Self-management intervention supports treatment adherence in adults with cystic fibrosis

A self-management intervention aided adults with cystic fibrosis in achieving greater adherence to inhaled medications, habit strength, lower perceived treatment burden and higher BMI over 12 months compared with usual care.

However, results demonstrated no significant difference in exacerbations or FEV1 between the intervention and usual care.

“When it comes to thinking about adherence to nebulizers, there are literature out now using date- and time-stamp data to give us some kind of idea of how much treatment people actually take,” Martin J. Wildman, MRCP, MSc, PhD, honorary senior clinical lecturer and consultant in respiratory medicine and adult cystic fibrosis at the University of Sheffield Teaching Hospital, U.K., said during a presentation at the virtual North American Cystic Fibrosis Conference. “It looks like untreated adherence for nebulized therapy in adults is about 30%.”

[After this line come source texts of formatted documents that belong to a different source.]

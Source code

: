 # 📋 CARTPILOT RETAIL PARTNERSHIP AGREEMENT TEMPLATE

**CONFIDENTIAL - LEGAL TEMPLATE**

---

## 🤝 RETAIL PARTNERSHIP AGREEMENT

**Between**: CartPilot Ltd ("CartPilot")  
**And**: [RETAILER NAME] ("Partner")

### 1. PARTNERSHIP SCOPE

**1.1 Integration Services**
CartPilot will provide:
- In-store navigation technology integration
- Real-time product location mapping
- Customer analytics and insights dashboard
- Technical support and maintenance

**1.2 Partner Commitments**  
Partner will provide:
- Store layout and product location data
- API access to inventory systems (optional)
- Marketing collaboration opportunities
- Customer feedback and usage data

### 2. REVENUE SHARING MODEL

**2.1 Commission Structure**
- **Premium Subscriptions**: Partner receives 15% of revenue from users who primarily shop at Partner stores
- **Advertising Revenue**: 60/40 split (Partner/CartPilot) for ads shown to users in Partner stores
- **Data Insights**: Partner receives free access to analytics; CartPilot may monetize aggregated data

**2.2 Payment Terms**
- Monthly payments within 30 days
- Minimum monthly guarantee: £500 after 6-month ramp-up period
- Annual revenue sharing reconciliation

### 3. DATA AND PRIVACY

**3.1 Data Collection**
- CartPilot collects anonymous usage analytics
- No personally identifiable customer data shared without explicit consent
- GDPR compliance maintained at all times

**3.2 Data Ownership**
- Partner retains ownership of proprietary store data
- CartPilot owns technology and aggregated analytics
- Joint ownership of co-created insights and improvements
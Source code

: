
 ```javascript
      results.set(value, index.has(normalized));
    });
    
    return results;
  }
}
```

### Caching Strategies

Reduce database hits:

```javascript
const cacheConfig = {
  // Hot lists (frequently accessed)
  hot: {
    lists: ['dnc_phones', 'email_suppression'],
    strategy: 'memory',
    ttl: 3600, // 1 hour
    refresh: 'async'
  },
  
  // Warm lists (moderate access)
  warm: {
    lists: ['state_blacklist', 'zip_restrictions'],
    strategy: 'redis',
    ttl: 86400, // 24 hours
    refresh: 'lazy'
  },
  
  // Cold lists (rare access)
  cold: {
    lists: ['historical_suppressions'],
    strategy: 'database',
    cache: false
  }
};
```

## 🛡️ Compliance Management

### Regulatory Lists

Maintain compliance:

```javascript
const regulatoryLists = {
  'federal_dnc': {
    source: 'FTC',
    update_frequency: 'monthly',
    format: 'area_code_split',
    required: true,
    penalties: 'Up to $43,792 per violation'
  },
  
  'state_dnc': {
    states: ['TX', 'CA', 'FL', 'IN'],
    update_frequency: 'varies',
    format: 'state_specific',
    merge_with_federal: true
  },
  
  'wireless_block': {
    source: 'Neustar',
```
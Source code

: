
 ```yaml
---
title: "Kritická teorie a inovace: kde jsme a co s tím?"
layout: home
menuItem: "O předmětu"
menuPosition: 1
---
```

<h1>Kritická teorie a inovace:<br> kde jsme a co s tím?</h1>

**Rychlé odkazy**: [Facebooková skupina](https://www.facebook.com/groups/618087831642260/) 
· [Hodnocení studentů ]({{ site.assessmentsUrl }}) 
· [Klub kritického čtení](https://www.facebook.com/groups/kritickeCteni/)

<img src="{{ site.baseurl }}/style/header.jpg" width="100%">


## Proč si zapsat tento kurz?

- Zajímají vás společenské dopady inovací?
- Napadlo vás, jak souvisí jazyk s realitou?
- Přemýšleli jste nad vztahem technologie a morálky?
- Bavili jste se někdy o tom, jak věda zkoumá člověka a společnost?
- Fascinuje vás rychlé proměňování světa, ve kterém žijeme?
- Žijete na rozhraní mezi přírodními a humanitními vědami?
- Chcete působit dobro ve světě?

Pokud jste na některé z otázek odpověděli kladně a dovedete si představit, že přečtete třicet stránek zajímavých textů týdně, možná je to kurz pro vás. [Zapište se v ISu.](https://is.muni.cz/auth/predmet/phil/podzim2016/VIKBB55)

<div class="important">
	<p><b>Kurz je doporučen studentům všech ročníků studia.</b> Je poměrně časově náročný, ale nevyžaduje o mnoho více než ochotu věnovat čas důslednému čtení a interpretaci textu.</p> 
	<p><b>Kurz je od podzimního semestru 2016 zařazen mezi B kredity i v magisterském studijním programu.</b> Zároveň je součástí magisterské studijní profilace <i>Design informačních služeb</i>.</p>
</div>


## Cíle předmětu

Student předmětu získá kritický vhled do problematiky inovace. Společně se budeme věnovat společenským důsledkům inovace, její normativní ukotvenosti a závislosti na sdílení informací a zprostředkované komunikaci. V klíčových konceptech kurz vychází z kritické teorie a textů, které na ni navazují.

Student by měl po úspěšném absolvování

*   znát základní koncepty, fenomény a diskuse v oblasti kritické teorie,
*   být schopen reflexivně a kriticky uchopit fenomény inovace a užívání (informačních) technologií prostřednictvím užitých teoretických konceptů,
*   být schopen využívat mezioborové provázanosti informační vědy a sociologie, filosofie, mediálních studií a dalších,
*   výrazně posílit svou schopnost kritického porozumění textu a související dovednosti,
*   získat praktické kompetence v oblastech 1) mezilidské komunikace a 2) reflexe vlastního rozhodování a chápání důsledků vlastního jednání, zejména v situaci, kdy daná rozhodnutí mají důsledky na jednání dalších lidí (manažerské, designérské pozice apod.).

Wildman and colleagues with the CFHealthHub Study Team developed a self-management intervention, which he described as underpinned by behavioral science therapy and with input from patients with cystic fibrosis to improve adherence to inhaled medications. The current study aimed to evaluate effectiveness of the intervention compared with usual care.

The 12-month, two-arm parallel group, open-label, randomized controlled trial included 608 adults with cystic fibrosis at 19 centers recruited from October 2017 to May 2018. Patients were randomly assigned to data-logging nebulizers plus the CFHealthHub digital platform to promote tailored digital content and manual behavior-change sessions that were delivered by trained clinicians, with intervention components including data feedback, motivation, barrier resolution and habit formation (n = 305; mean age, 28.9 years; 51.3% women) or usual care including data-logging nebulizers (n = 303; mean age, 27.7 years; 50.8% women).

The primary outcome was exacerbation and secondary outcomes included adherence, habit strength, BMI and FEV1.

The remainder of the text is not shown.